• **Saved entries**
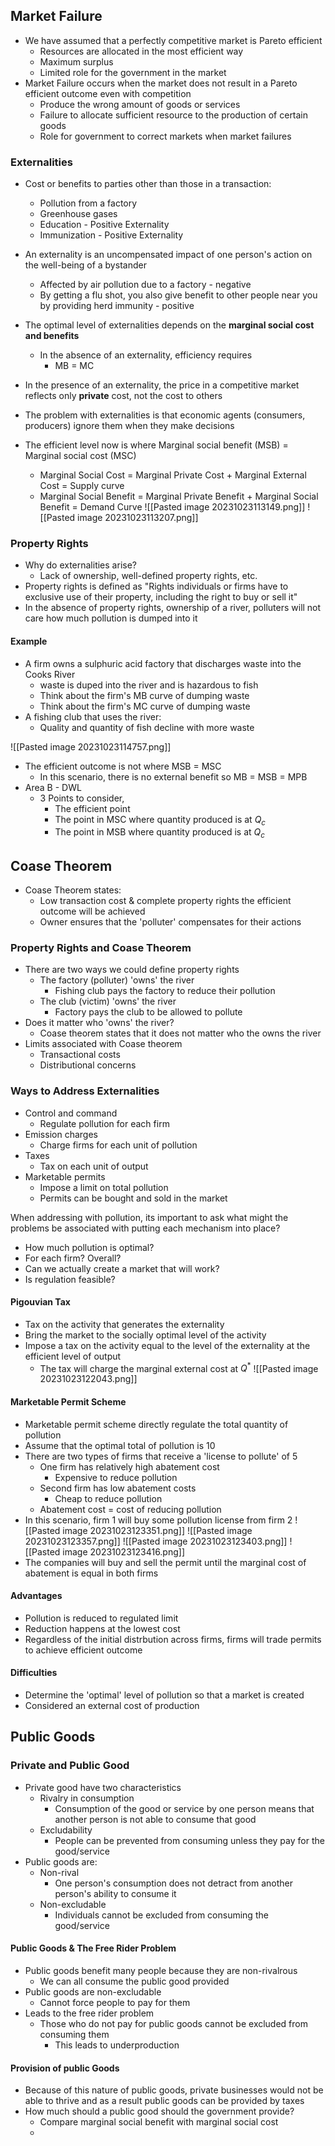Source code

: 
## Market Failure
- We have assumed that a perfectly competitive market is Pareto efficient
	- Resources are allocated in the most efficient way
	- Maximum surplus
	- Limited role for the government in the market
- Market Failure occurs when the market does not result in a Pareto efficient outcome even with competition
	- Produce the wrong amount of goods or services
	- Failure to allocate sufficient resource to the production of certain goods
	- Role for government to correct markets when market failures

### Externalities
- Cost or benefits to parties other than those in a transaction:
	- Pollution from a factory
	- Greenhouse gases
	- Education - Positive Externality
	- Immunization - Positive Externality
- An externality is an uncompensated impact of one person's action on the well-being of a bystander
	- Affected by air pollution due to a factory - negative
	- By getting a flu shot, you also give benefit to other people near you by providing herd immunity - positive

- The optimal level of externalities depends on the **marginal social cost and benefits**
	- In the absence of an externality, efficiency requires
		- MB = MC
- In the presence of an externality, the price in a competitive market reflects only **private** cost, not the cost to others

- The problem with externalities is that economic agents (consumers, producers) ignore them when they make decisions
- The efficient level now is where Marginal social benefit (MSB) = Marginal social cost (MSC)
	- Marginal Social Cost = Marginal Private Cost + Marginal External Cost = Supply curve
	- Marginal Social Benefit = Marginal Private Benefit + Marginal Social Benefit = Demand Curve
![[Pasted image 20231023113149.png]]
![[Pasted image 20231023113207.png]]


### Property Rights
- Why do externalities arise?
	- Lack of ownership, well-defined property rights, etc.
- Property rights is defined as "Rights individuals or firms have to exclusive use of their property, including the right to buy or sell it"
- In the absence of property rights, ownership of a river, polluters will not care how much pollution is dumped into it
#### Example
- A firm owns a sulphuric acid factory that discharges waste into the Cooks River
	- waste is duped into the river and is hazardous to fish
	- Think about the firm's MB curve of dumping waste
	- Think about the firm's MC curve of dumping waste
- A fishing club that uses the river:
	- Quality and quantity of fish decline with more waste

![[Pasted image 20231023114757.png]]
- The efficient outcome is not where MSB = MSC
	- In this scenario, there is no external benefit so MB = MSB = MPB
- Area B - DWL
	- 3 Points to consider,
		- The efficient point
		- The point in MSC where quantity produced is at $Q_c$
		- The point in MSB where quantity produced is at $Q_c$
## Coase Theorem
- Coase Theorem states:
	- Low transaction cost & complete property rights the efficient outcome will be achieved
	- Owner ensures that the 'polluter' compensates for their actions
### Property Rights and Coase Theorem
- There are two ways we could define property rights
	- The factory (polluter) 'owns' the river
		- Fishing club pays the factory to reduce their pollution
	- The club (victim) 'owns' the river
		- Factory pays the club to be allowed to pollute
- Does it matter who 'owns' the river?
	- Coase theorem states that it does not matter who the owns the river
- Limits associated with Coase theorem
	- Transactional costs
	- Distributional concerns
### Ways to Address Externalities
- Control and command
	- Regulate pollution for each firm
- Emission charges
	- Charge firms for each unit of pollution
- Taxes
	- Tax on each unit of output
- Marketable permits
	- Impose a limit on total pollution
	- Permits can be bought and sold in the market

When addressing with pollution, its important to ask what might the  problems be associated with putting each mechanism into place?
- How much pollution is optimal?
- For each firm? Overall?
- Can we actually create a market that will work?
- Is regulation feasible?
#### Pigouvian Tax
- Tax on the activity that generates the externality
- Bring the market to the socially optimal level of the activity
- Impose a tax on the activity equal to the level of the externality at the efficient level of output
	- The tax will charge the marginal external cost at $Q^*$
![[Pasted image 20231023122043.png]]

#### Marketable Permit Scheme
- Marketable permit scheme directly regulate the total quantity of pollution
- Assume that the optimal total of pollution is 10
- There are two types of firms that receive a 'license to pollute' of 5
	- One firm has relatively high abatement cost
		- Expensive to reduce pollution
	- Second firm has low abatement costs
		- Cheap to reduce pollution
	- Abatement cost = cost of reducing pollution
- In this scenario, firm 1 will buy some pollution license from firm 2
![[Pasted image 20231023123351.png]]
![[Pasted image 20231023123357.png]]
![[Pasted image 20231023123403.png]]
![[Pasted image 20231023123416.png]]
- The companies will buy and sell the permit until the marginal cost of abatement is equal in both firms
#### Advantages
- Pollution is reduced to regulated limit
- Reduction happens at the lowest cost
- Regardless of the initial distrbution across firms, firms will trade permits to achieve efficient outcome
#### Difficulties
- Determine the 'optimal' level of pollution so that a market is created
- Considered an external cost of production
## Public Goods
### Private and Public Good
- Private good have two characteristics
	- Rivalry in consumption
		- Consumption of the good or service by one person means that another person is not able to consume that good
	- Excludability
		- People can be prevented from consuming unless they pay for the good/service
- Public goods are:
	- Non-rival
		- One person's consumption does not detract from another person's ability to consume it
	- Non-excludable
		- Individuals cannot be excluded from consuming the good/service

#### Public Goods & The Free Rider Problem
- Public goods benefit many people because they are non-rivalrous
	- We can all consume the public good provided
- Public goods are non-excludable
	- Cannot force people to pay for them
- Leads to the free rider problem
	- Those who do not pay for public goods cannot be excluded from consuming them
		- This leads to underproduction

#### Provision of public Goods
- Because of this nature of public goods, private businesses would not be able to thrive and as a result public goods can be provided by taxes
- How much should a public good should the government provide?
	- Compare marginal social benefit with marginal social cost
	-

• **What to do**
Copy out each line of the data that has the word "benefits" in it.

• **Solution to this task**
- Cost or benefits to parties other than those in a transaction:
- The optimal level of externalities depends on the **marginal social cost and benefits**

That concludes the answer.